Very little is known about the ten months or so that elapse between Surya’s visit to Kunti’s bedroom and Kunti’s eventual delivery. For instance, how many people in the royal palace know about Kunti’s pregnancy? Did Kuntibhoja know?

It is unreasonable to assume that Kunti managed to keep her pregnancy secret from everyone. At the very least, a few attending servants or companions would have known, and it is very unlikely that Kuntibhoja did not know.

Though the usual image is to project Kunti as the sole player in this drama, we must acknowledge that it is very improbable that something of this magnitude could happen within a royal palace without at least the important people knowing all about it.

A more realistic scenario is that Kuntibhoja knew immediately that Kunti became pregnant, and he then took care to keep the secret from spilling beyond a group of trusted palace-dwellers.

This ‘group’ – whoever that included – would have then ensured that Kunti delivered safely. Kuntibhoja – upon consultation with other members of the group – would have then decided what to do with the baby.

Kunti Abandons Karna

The decision to abandon Karna is usually depicted as Kunti’s own. But in reality, it is entirely possible that her opinion was not even considered on the matter. After all, if Kuntibhoja knew about the pregnancy, then he would have the biggest say in what should be done.

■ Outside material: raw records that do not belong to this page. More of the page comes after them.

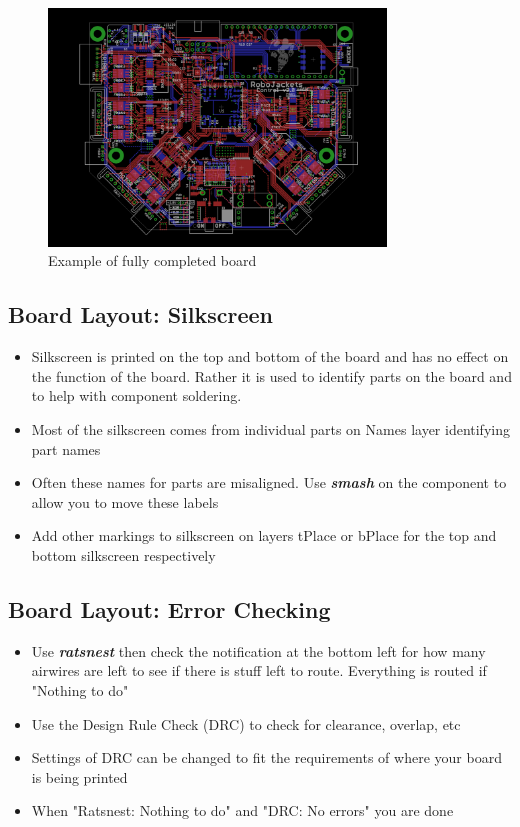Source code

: \documentclass{article}
\begin{document}
\begin{figure}[!h]
    \center
    \includegraphics[width=0.8\textwidth,height=0.6\textheight,keepaspectratio]{control}
    \caption {Example of fully completed board}
    \label{img:control}
\end{figure}

\subsection{Board Layout: Silkscreen}
\begin{itemize}
    \item Silkscreen is printed on the top and bottom of the board and has no effect on the function of the board. Rather it is used to identify parts on the board and to help with component soldering.
    \item Most of the silkscreen comes from individual parts on Names layer identifying part names
    \item Often these names for parts are misaligned. Use
    \textit{\textbf{smash}} on the component to allow you to move these labels
    \item Add other markings to silkscreen on layers tPlace or bPlace for the top and bottom silkscreen respectively
\end{itemize}

\subsection{Board Layout: Error Checking}
\begin{itemize}
    \item Use \textit{\textbf{ratsnest}} then check the notification at the bottom left for how many airwires are left to see if there is stuff left to route. Everything is routed if "Nothing to do"
    \item Use the Design Rule Check (DRC) to check for clearance, overlap, etc
    \item Settings of DRC can be changed to fit the requirements of where your board is being printed
    \item When "Ratsnest: Nothing to do" and "DRC: No errors" you are done
\end{itemize}
\end{document}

Other options would have been considered. For instance, they could have fostered the boy secretly with a trusted family in Kunti, with an understanding that he would be adopted into the royal family later.

Or they could have found a nobleman or courtier who is willing to rear the child as his own and keep the secret for as long as the king wishes.

But this would have opened up the possibility that Kunti will always feel tethered to the past. After all, one never knows how things might unfold after taking a decision like this.

Kuntibhoja might have felt that the best way is to achieve a clean break from the past, and to give Kunti (the princess) the best chance at having a normal life hereafter.

Thus, the baby boy gets abandoned. He gets left on the Yamuna, and in a short while he is found by a charioteer named Adiratha. He and his wife Radha name the boy Vasusena (‘he who is born of wealth’). He gains the name of Karna as an adult.

Alternative Theory

Among Mahabharata theorists, there are a few who like imagining the story without magical interventions. Under this assumption, Durvasa is considered to be the reason for Kunti’s pregnancy.

Proponents of this theory explain that when a sage visits a king’s palace and stays there for an extended period of time, he generally renounces his vow of chastity, and is not above indulging himself with women that the king presents to him.

In this case, Kunti becomes pregnant through one of these encounters, and the entire story of his leaving Kunti with a magical boon is a story cooked up by the trusted advisers of Kuntibhoja.

By the same token, the Pandavas are also not sons of Kunti and Madri. Their fathers are sages of the Gandhamadana whose names and identities we do not know.

Depending on which theory you favour, therefore, Kunti gives birth to Karna through either a magical union with the sun god Surya, or through a more prosaic union with Durvasa the sage.